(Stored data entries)
□ □ □ □

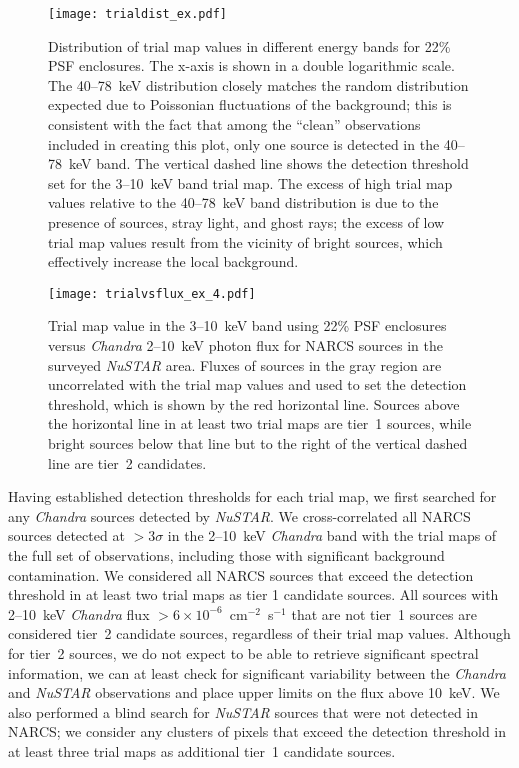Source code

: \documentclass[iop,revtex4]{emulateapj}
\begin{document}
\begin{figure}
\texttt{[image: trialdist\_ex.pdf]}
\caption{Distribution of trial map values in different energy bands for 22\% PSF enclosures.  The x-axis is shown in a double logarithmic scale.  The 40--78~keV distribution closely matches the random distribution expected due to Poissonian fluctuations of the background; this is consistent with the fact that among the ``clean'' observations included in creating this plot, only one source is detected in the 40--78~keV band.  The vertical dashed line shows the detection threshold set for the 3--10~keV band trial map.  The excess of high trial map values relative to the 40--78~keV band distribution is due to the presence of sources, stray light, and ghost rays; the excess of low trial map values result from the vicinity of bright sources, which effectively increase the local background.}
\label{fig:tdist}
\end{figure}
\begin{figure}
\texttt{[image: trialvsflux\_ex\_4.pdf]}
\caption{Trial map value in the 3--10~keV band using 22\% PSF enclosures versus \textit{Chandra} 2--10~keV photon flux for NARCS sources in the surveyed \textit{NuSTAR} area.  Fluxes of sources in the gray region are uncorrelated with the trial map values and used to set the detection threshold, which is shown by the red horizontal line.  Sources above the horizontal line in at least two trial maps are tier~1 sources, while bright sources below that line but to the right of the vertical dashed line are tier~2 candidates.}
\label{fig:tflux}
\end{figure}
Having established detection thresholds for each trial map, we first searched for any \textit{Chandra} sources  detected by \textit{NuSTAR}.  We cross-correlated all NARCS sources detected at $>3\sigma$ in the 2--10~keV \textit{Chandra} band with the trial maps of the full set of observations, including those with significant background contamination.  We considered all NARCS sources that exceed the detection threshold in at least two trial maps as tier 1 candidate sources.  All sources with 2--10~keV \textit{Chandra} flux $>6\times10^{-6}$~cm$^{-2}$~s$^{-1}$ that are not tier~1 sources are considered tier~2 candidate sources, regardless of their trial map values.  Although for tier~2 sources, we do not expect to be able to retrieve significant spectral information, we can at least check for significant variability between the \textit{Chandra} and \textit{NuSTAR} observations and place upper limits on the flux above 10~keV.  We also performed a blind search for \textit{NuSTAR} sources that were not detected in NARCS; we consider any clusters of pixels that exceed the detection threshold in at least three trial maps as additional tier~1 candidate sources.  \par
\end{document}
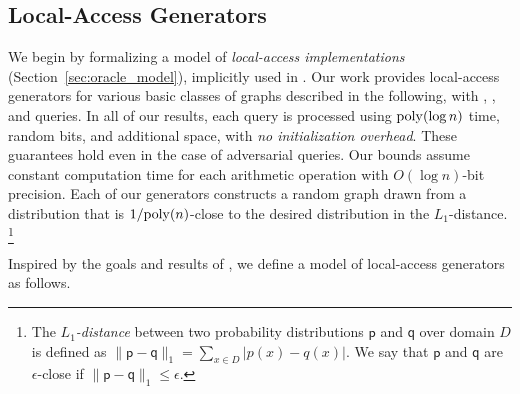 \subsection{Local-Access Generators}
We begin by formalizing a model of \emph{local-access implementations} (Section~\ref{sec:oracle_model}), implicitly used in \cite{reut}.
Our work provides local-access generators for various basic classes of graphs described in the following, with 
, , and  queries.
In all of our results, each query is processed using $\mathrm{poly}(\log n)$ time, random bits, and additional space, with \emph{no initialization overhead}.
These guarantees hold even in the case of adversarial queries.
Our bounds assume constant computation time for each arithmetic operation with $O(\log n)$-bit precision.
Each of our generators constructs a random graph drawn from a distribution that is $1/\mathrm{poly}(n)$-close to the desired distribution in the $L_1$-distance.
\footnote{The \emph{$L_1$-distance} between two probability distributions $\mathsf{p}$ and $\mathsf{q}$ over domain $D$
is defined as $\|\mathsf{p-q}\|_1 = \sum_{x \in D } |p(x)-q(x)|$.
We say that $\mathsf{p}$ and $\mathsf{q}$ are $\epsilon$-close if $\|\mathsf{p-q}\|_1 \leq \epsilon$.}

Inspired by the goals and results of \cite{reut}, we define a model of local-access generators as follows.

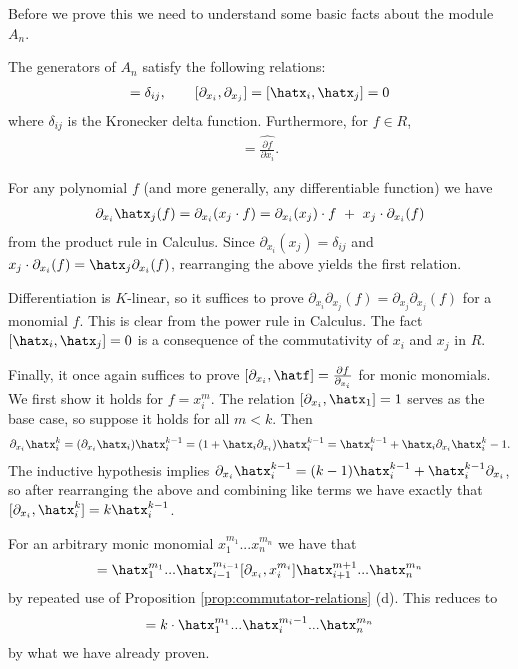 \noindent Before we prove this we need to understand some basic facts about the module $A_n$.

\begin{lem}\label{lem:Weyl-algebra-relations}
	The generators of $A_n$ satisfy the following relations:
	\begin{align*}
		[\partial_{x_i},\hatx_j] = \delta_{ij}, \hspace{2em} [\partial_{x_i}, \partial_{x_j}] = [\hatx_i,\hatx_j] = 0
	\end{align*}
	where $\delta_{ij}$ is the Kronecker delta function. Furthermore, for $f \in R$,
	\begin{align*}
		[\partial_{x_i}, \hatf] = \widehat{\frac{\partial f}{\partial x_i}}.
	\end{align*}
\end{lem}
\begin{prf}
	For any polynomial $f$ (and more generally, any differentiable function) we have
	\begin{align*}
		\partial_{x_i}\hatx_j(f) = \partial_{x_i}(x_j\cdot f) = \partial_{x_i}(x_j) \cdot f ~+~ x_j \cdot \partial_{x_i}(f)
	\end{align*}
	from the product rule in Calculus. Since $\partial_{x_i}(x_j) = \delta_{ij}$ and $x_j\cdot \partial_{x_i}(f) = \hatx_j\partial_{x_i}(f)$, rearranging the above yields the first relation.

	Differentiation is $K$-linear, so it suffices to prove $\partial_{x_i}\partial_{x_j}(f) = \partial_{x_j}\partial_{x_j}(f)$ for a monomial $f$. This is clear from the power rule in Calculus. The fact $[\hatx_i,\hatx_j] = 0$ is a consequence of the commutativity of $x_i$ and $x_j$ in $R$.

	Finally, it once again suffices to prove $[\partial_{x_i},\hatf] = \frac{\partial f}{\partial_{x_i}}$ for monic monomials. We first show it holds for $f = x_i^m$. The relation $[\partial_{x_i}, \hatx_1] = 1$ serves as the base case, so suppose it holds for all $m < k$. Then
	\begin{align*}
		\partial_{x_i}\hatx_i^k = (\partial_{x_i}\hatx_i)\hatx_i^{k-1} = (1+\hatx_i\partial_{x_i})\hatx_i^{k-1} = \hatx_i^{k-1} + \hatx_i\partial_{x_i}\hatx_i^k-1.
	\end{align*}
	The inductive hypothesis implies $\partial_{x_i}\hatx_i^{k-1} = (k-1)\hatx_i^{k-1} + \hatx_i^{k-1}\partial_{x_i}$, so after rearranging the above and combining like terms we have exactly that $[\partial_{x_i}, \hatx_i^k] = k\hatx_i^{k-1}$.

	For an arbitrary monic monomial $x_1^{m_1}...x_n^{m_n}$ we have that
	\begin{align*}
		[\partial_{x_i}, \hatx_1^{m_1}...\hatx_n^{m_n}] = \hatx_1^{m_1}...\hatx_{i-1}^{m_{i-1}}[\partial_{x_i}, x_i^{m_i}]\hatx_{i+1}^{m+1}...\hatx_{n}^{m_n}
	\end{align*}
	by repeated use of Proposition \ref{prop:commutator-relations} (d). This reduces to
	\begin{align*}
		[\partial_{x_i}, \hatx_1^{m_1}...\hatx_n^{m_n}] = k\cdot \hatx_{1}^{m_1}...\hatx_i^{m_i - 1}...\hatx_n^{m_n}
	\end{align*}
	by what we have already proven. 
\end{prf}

□ □ □ □

About this exercise:
Reproduce every record in full. Leave out the images.

Expected answer:
Source code

: \documentclass[iop,revtex4]{emulateapj}
\begin{document}
\begin{figure}
\texttt{[image: trialdist\_ex.pdf]}
\caption{Distribution of trial map values in different energy bands for 22\% PSF enclosures.  The x-axis is shown in a double logarithmic scale.  The 40--78~keV distribution closely matches the random distribution expected due to Poissonian fluctuations of the background; this is consistent with the fact that among the ``clean'' observations included in creating this plot, only one source is detected in the 40--78~keV band.  The vertical dashed line shows the detection threshold set for the 3--10~keV band trial map.  The excess of high trial map values relative to the 40--78~keV band distribution is due to the presence of sources, stray light, and ghost rays; the excess of low trial map values result from the vicinity of bright sources, which effectively increase the local background.}
\label{fig:tdist}
\end{figure}
\begin{figure}
\texttt{[image: trialvsflux\_ex\_4.pdf]}
\caption{Trial map value in the 3--10~keV band using 22\% PSF enclosures versus \textit{Chandra} 2--10~keV photon flux for NARCS sources in the surveyed \textit{NuSTAR} area.  Fluxes of sources in the gray region are uncorrelated with the trial map values and used to set the detection threshold, which is shown by the red horizontal line.  Sources above the horizontal line in at least two trial maps are tier~1 sources, while bright sources below that line but to the right of the vertical dashed line are tier~2 candidates.}
\label{fig:tflux}
\end{figure}
Having established detection thresholds for each trial map, we first searched for any \textit{Chandra} sources  detected by \textit{NuSTAR}.  We cross-correlated all NARCS sources detected at $>3\sigma$ in the 2--10~keV \textit{Chandra} band with the trial maps of the full set of observations, including those with significant background contamination.  We considered all NARCS sources that exceed the detection threshold in at least two trial maps as tier 1 candidate sources.  All sources with 2--10~keV \textit{Chandra} flux $>6\times10^{-6}$~cm$^{-2}$~s$^{-1}$ that are not tier~1 sources are considered tier~2 candidate sources, regardless of their trial map values.  Although for tier~2 sources, we do not expect to be able to retrieve significant spectral information, we can at least check for significant variability between the \textit{Chandra} and \textit{NuSTAR} observations and place upper limits on the flux above 10~keV.  We also performed a blind search for \textit{NuSTAR} sources that were not detected in NARCS; we consider any clusters of pixels that exceed the detection threshold in at least three trial maps as additional tier~1 candidate sources.  \par
\end{document}
 \subsection{Local-Access Generators}
We begin by formalizing a model of \emph{local-access implementations} (Section~\ref{sec:oracle_model}), implicitly used in \cite{reut}.
Our work provides local-access generators for various basic classes of graphs described in the following, with 
, , and  queries.
In all of our results, each query is processed using $\mathrm{poly}(\log n)$ time, random bits, and additional space, with \emph{no initialization overhead}.
These guarantees hold even in the case of adversarial queries.
Our bounds assume constant computation time for each arithmetic operation with $O(\log n)$-bit precision.
Each of our generators constructs a random graph drawn from a distribution that is $1/\mathrm{poly}(n)$-close to the desired distribution in the $L_1$-distance.
\footnote{The \emph{$L_1$-distance} between two probability distributions $\mathsf{p}$ and $\mathsf{q}$ over domain $D$
is defined as $\|\mathsf{p-q}\|_1 = \sum_{x \in D } |p(x)-q(x)|$.
We say that $\mathsf{p}$ and $\mathsf{q}$ are $\epsilon$-close if $\|\mathsf{p-q}\|_1 \leq \epsilon$.}

Inspired by the goals and results of \cite{reut}, we define a model of local-access generators as follows.

 \noindent Before we prove this we need to understand some basic facts about the module $A_n$.

\begin{lem}\label{lem:Weyl-algebra-relations}
	The generators of $A_n$ satisfy the following relations:
	\begin{align*}
		[\partial_{x_i},\hatx_j] = \delta_{ij}, \hspace{2em} [\partial_{x_i}, \partial_{x_j}] = [\hatx_i,\hatx_j] = 0
	\end{align*}
	where $\delta_{ij}$ is the Kronecker delta function. Furthermore, for $f \in R$,
	\begin{align*}
		[\partial_{x_i}, \hatf] = \widehat{\frac{\partial f}{\partial x_i}}.
	\end{align*}
\end{lem}
\begin{prf}
	For any polynomial $f$ (and more generally, any differentiable function) we have
	\begin{align*}
		\partial_{x_i}\hatx_j(f) = \partial_{x_i}(x_j\cdot f) = \partial_{x_i}(x_j) \cdot f ~+~ x_j \cdot \partial_{x_i}(f)
	\end{align*}
	from the product rule in Calculus. Since $\partial_{x_i}(x_j) = \delta_{ij}$ and $x_j\cdot \partial_{x_i}(f) = \hatx_j\partial_{x_i}(f)$, rearranging the above yields the first relation.

	Differentiation is $K$-linear, so it suffices to prove $\partial_{x_i}\partial_{x_j}(f) = \partial_{x_j}\partial_{x_j}(f)$ for a monomial $f$. This is clear from the power rule in Calculus. The fact $[\hatx_i,\hatx_j] = 0$ is a consequence of the commutativity of $x_i$ and $x_j$ in $R$.

	Finally, it once again suffices to prove $[\partial_{x_i},\hatf] = \frac{\partial f}{\partial_{x_i}}$ for monic monomials. We first show it holds for $f = x_i^m$. The relation $[\partial_{x_i}, \hatx_1] = 1$ serves as the base case, so suppose it holds for all $m < k$. Then
	\begin{align*}
		\partial_{x_i}\hatx_i^k = (\partial_{x_i}\hatx_i)\hatx_i^{k-1} = (1+\hatx_i\partial_{x_i})\hatx_i^{k-1} = \hatx_i^{k-1} + \hatx_i\partial_{x_i}\hatx_i^k-1.
	\end{align*}
	The inductive hypothesis implies $\partial_{x_i}\hatx_i^{k-1} = (k-1)\hatx_i^{k-1} + \hatx_i^{k-1}\partial_{x_i}$, so after rearranging the above and combining like terms we have exactly that $[\partial_{x_i}, \hatx_i^k] = k\hatx_i^{k-1}$.

	For an arbitrary monic monomial $x_1^{m_1}...x_n^{m_n}$ we have that
	\begin{align*}
		[\partial_{x_i}, \hatx_1^{m_1}...\hatx_n^{m_n}] = \hatx_1^{m_1}...\hatx_{i-1}^{m_{i-1}}[\partial_{x_i}, x_i^{m_i}]\hatx_{i+1}^{m+1}...\hatx_{n}^{m_n}
	\end{align*}
	by repeated use of Proposition \ref{prop:commutator-relations} (d). This reduces to
	\begin{align*}
		[\partial_{x_i}, \hatx_1^{m_1}...\hatx_n^{m_n}] = k\cdot \hatx_{1}^{m_1}...\hatx_i^{m_i - 1}...\hatx_n^{m_n}
	\end{align*}
	by what we have already proven. 
\end{prf}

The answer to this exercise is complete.